Is it possible for a computer to "learn" a regular expression by user-provided examples?
The book An Introduction to Computational Learning Theory contains an algorithm for learning a finite automaton. As every regular language is equivalent to a finite automaton, it is possible to learn some regular expressions by a program. Kearns and Valiant show some cases where it is not possible to learn a finite automaton. A related problem is learning hidden Markov Models, which are probabilistic automata that can describe a character sequence. Note that most modern "regular expressions" used in programming languages are actually stronger than regular languages, and therefore sometimes harder to learn.
Yes, it is possible, we can generate regexes from examples (text -> desired extractions). This is a working online tool which does the job: http://regex.inginf.units.it/
Regex Generator++ online tool generates a regex from provided examples using a GP search algorithm. The GP algorithm is driven by a multiobjective fitness which leads to higher performance and simpler solution structure (Occam's Razor). This tool is a demostrative application by the Machine Lerning Lab, Trieste Univeristy (Università degli studi di Trieste). Please look at the video tutorial here.
This is a research project so you can read about used algorithms here.
Behold! :-)
Finding a meaningful regex/solution from examples is possible if and only if the provided examples describe the problem well. Consider these examples that describe an extraction task, we are looking for particular item codes; the examples are text/extraction pairs:
"The product code is 467-345A" -> "467-345A"
"The item 789-345B is broken" -> "789-345B"
An (human) guy, looking at the examples, may say: "the item codes are things like \d++-345[AB]"

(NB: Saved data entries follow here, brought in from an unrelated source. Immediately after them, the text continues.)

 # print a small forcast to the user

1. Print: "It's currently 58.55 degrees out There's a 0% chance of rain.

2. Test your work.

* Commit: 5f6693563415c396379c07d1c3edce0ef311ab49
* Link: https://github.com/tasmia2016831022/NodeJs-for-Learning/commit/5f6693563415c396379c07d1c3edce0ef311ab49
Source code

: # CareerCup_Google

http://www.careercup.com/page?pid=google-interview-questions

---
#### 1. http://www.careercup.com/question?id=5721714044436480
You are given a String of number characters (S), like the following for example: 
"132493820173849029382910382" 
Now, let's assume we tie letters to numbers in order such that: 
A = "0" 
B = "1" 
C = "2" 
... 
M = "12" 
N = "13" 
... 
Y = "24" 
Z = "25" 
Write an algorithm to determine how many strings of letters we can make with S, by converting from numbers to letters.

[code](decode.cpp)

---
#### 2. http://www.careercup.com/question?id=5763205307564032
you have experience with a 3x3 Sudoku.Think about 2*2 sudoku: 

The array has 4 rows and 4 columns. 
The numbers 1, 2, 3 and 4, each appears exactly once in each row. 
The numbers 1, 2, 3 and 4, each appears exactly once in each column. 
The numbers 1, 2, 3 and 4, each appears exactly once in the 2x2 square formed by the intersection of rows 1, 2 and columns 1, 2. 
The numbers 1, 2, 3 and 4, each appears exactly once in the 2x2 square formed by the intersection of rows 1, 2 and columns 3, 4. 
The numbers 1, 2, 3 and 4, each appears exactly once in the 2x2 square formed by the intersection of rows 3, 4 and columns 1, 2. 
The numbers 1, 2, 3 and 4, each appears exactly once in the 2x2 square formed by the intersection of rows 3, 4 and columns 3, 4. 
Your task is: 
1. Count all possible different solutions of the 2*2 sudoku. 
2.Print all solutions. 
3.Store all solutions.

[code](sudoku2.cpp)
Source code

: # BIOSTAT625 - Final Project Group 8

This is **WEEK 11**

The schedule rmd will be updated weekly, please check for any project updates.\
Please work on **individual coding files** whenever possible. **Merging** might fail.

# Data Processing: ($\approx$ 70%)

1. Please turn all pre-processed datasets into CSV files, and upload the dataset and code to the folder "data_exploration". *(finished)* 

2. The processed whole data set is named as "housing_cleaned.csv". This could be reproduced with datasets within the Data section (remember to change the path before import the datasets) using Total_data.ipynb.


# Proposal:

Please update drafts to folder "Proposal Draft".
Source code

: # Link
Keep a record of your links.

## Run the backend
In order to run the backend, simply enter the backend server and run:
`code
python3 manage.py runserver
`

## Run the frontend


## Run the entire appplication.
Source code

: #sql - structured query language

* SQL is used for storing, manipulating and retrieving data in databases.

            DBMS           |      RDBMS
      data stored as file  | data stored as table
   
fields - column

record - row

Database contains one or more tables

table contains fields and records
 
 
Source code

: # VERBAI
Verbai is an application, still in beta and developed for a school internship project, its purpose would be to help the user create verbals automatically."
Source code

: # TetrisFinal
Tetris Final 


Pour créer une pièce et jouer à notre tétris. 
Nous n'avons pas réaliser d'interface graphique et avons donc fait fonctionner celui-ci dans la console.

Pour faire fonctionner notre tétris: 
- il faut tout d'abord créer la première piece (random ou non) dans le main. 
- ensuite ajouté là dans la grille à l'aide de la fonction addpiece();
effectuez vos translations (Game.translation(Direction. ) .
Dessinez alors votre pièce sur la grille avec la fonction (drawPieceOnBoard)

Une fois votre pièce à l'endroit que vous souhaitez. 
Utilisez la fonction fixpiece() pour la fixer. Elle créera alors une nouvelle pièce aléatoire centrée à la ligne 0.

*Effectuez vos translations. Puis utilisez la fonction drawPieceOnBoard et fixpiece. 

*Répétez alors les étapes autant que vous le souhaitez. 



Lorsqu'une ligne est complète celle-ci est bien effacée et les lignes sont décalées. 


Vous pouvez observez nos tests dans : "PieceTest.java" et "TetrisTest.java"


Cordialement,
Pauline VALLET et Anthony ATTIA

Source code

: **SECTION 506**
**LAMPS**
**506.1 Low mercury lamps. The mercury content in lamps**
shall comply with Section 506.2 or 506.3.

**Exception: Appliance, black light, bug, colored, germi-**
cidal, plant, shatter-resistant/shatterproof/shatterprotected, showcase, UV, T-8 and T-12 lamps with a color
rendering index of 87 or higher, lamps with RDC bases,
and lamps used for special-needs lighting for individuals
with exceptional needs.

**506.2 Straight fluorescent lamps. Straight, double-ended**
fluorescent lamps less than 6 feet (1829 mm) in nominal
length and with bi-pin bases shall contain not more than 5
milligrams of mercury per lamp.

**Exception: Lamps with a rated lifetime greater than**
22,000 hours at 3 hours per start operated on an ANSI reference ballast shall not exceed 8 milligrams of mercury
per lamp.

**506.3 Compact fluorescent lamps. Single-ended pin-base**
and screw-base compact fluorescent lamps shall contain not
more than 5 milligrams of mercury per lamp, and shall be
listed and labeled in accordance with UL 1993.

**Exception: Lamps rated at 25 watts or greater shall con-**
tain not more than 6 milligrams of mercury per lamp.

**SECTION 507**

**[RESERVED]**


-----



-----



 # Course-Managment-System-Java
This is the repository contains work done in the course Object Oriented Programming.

When the item code is more permissive but we have not provided other examples, we have not proofs to understand the problem well. When applying the human generated solution \d++-345[AB] to the following text, it fails:
"On the back of the item there is a code: 966-347Z"
You have to provide other examples, in order to better describe what is a match and what is not a desired match: --i.e:
"My phone is +39-128-3905 , and the phone product id is 966-347Z" -> "966-347Z"

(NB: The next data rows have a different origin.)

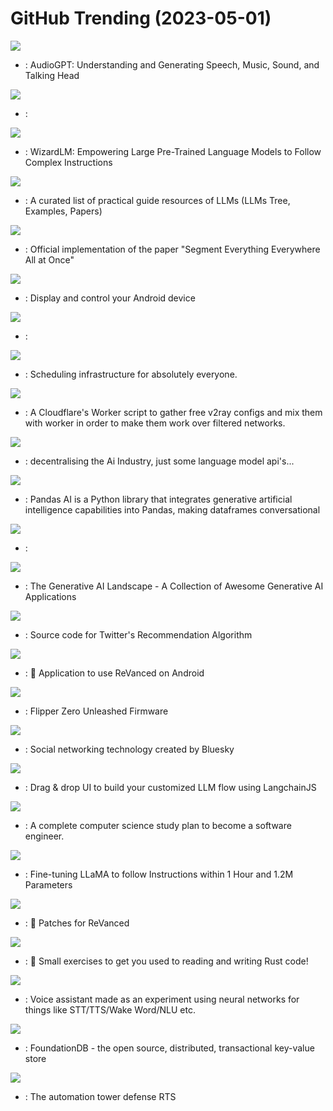 # GitHub Trending (2023-05-01)

![](https://img.shields.io/badge/Python-New%201-green?style=flat-square&logo=appveyor)
- [](https://github.comundefined): AudioGPT: Understanding and Generating Speech, Music, Sound, and Talking Head

![](https://img.shields.io/badge/Python-New%20784-green?style=flat-square&logo=appveyor)
- [](https://github.comundefined): 

![](https://img.shields.io/badge/Python-New%20162-green?style=flat-square&logo=appveyor)
- [](https://github.comundefined): WizardLM: Empowering Large Pre-Trained Language Models to Follow Complex Instructions

![](https://img.shields.io/badge/none-New%20415-green?style=flat-square&logo=appveyor)
- [](https://github.comundefined): A curated list of practical guide resources of LLMs (LLMs Tree, Examples, Papers)

![](https://img.shields.io/badge/Python-New%20166-green?style=flat-square&logo=appveyor)
- [](https://github.comundefined): Official implementation of the paper "Segment Everything Everywhere All at Once"

![](https://img.shields.io/badge/C-New%20252-green?style=flat-square&logo=appveyor)
- [](https://github.comundefined): Display and control your Android device

![](https://img.shields.io/badge/Python-New%20268-green?style=flat-square&logo=appveyor)
- [](https://github.comundefined): 

![](https://img.shields.io/badge/TypeScript-New%20190-green?style=flat-square&logo=appveyor)
- [](https://github.comundefined): Scheduling infrastructure for absolutely everyone.

![](https://img.shields.io/badge/TypeScript-New%2033-green?style=flat-square&logo=appveyor)
- [](https://github.comundefined): A Cloudflare's Worker script to gather free v2ray configs and mix them with worker in order to make them work over filtered networks.

![](https://img.shields.io/badge/Python-New%202-green?style=flat-square&logo=appveyor)
- [](https://github.comundefined): decentralising the Ai Industry, just some language model api's...

![](https://img.shields.io/badge/Python-New%20382-green?style=flat-square&logo=appveyor)
- [](https://github.comundefined): Pandas AI is a Python library that integrates generative artificial intelligence capabilities into Pandas, making dataframes conversational

![](https://img.shields.io/badge/TypeScript-New%20126-green?style=flat-square&logo=appveyor)
- [](https://github.comundefined): 

![](https://img.shields.io/badge/none-New%20323-green?style=flat-square&logo=appveyor)
- [](https://github.comundefined): The Generative AI Landscape - A Collection of Awesome Generative AI Applications

![](https://img.shields.io/badge/Scala-New%20161-green?style=flat-square&logo=appveyor)
- [](https://github.comundefined): Source code for Twitter's Recommendation Algorithm

![](https://img.shields.io/badge/Dart-New%2078-green?style=flat-square&logo=appveyor)
- [](https://github.comundefined): 💊 Application to use ReVanced on Android

![](https://img.shields.io/badge/C-New%20147-green?style=flat-square&logo=appveyor)
- [](https://github.comundefined): Flipper Zero Unleashed Firmware

![](https://img.shields.io/badge/TypeScript-New%20169-green?style=flat-square&logo=appveyor)
- [](https://github.comundefined): Social networking technology created by Bluesky

![](https://img.shields.io/badge/JavaScript-New%20181-green?style=flat-square&logo=appveyor)
- [](https://github.comundefined): Drag & drop UI to build your customized LLM flow using LangchainJS

![](https://img.shields.io/badge/none-New%20229-green?style=flat-square&logo=appveyor)
- [](https://github.comundefined): A complete computer science study plan to become a software engineer.

![](https://img.shields.io/badge/Python-New%20141-green?style=flat-square&logo=appveyor)
- [](https://github.comundefined): Fine-tuning LLaMA to follow Instructions within 1 Hour and 1.2M Parameters

![](https://img.shields.io/badge/Kotlin-New%2047-green?style=flat-square&logo=appveyor)
- [](https://github.comundefined): 🧩 Patches for ReVanced

![](https://img.shields.io/badge/Rust-New%20149-green?style=flat-square&logo=appveyor)
- [](https://github.comundefined): 🦀 Small exercises to get you used to reading and writing Rust code!

![](https://img.shields.io/badge/Rust-New%2092-green?style=flat-square&logo=appveyor)
- [](https://github.comundefined): Voice assistant made as an experiment using neural networks for things like STT/TTS/Wake Word/NLU etc.

![](https://img.shields.io/badge/C%2B%2B-New%20110-green?style=flat-square&logo=appveyor)
- [](https://github.comundefined): FoundationDB - the open source, distributed, transactional key-value store

![](https://img.shields.io/badge/Java-New%2089-green?style=flat-square&logo=appveyor)
- [](https://github.comundefined): The automation tower defense RTS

The phone number is not a product id, this may be an important proof.
No computer program will ever be able to generate a meaningful regular expression based solely on a list of valid matches. Let me show you why.
Suppose you provide the examples 111111 and 999999, should the computer generate:
- A regex matching exactly those two examples:
(111111|999999)
- A regex matching 6 identical digits
(\d)\1{5}
- A regex matching 6 ones and nines
[19]{6}
- A regex matching any 6 digits
\d{6}
- Any of the above three, with word boundaries, e.g.
\b\d{6}\b
- Any of the first three, not preceded or followed by a digit, e.g.
(?<!\d)\d{6}(?!\d)
As you can see, there are many ways in which examples can be generalized into a regular expression. The only way for the computer to build a predictable regular expression is to require you to list all possible matches. Then it could generate a search pattern that matches exactly those matches.

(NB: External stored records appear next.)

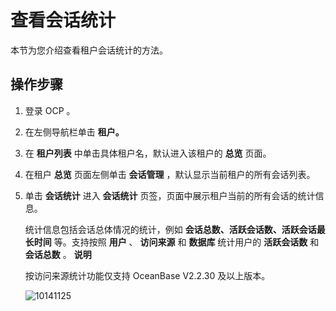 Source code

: 查看会话统计 
===========================

本节为您介绍查看租户会话统计的方法。

操作步骤 
-------------------------

1. 登录 OCP 。

   

2. 在左侧导航栏单击 **租户。**

   

3. 在 **租户列表** 中单击具体租户名，默认进入该租户的 **总览** 页面。

   

4. 在租户 **总览** 页面左侧单击 **会话管理** ，默认显示当前租户的所有会话列表。

   

5. 单击 **会话统计** 进入 **会话统计** 页签，页面中展示租户当前的所有会话的统计信息。

   统计信息包括会话总体情况的统计，例如 **会话总数、活跃会话数、活跃会话最长时间** 等。支持按照 **用户** 、 **访问来源** 和 **数据库** 统计用户的 **活跃会话数** 和 **会话总数** 。
   **说明**

   

   按访问来源统计功能仅支持 OceanBase V2.2.30 及以上版本。

   ![10141125](https://help-static-aliyun-doc.aliyuncs.com/assets/img/zh-CN/1295987361/p338689.png)
   



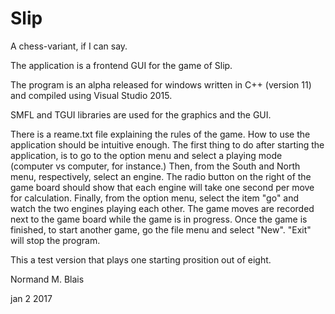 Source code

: # Slip
A chess-variant, if I can say. 

The application is a frontend GUI for the game of Slip.

The program is an alpha released for windows written in C++ (version 11) and compiled using Visual Studio 2015.

SMFL and TGUI libraries are used for the graphics and the GUI.

There is a reame.txt file explaining the rules of the game. How to use the application should be intuitive enough.
The first thing to do after starting the application, is to go to the option menu and select a playing mode 
(computer vs computer, for instance.) Then, from the South and North menu, respectively, select an engine.
The radio button on the right of the game board should show that each engine will take one second per move for 
calculation. Finally, from the option menu, select the item "go" and watch the two engines playing each other.
The game moves are recorded next to the game board while the game is in progress. Once the game is finished,
to start another game, go the file menu and select "New". "Exit" will stop the program.

This a test version that plays one starting prosition out of eight.


Normand M. Blais

jan 2 2017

If you don't want to list all possible matches, you need a higher-level description. That's exactly what regular expressions are designed to provide. Instead of providing a long list of 6-digit numbers, you simply tell the program to match "any six digits". In regular expression syntax, this becomes \d{6}.
Any method of providing a higher-level description that is as flexible as regular expressions will also be as complex as regular expressions. All tools like RegexBuddy can do is to make it easier to create and test the high-level description. Instead of using the terse regular expression syntax directly, RegexBuddy enables you to use plain English building blocks. But it can't create the high-level description for you, since it can't magically know when it should generalize your examples and when it should not.
It is certainly possible to create a tool that uses sample text along with guidelines provided by the user to generate a regular expression. The hard part in designing such a tool is how does it ask the user for the guiding information that it needs, without making the tool harder to learn than regular expressions themselves, and without restricting the tool to common regex jobs or to simple regular expressions.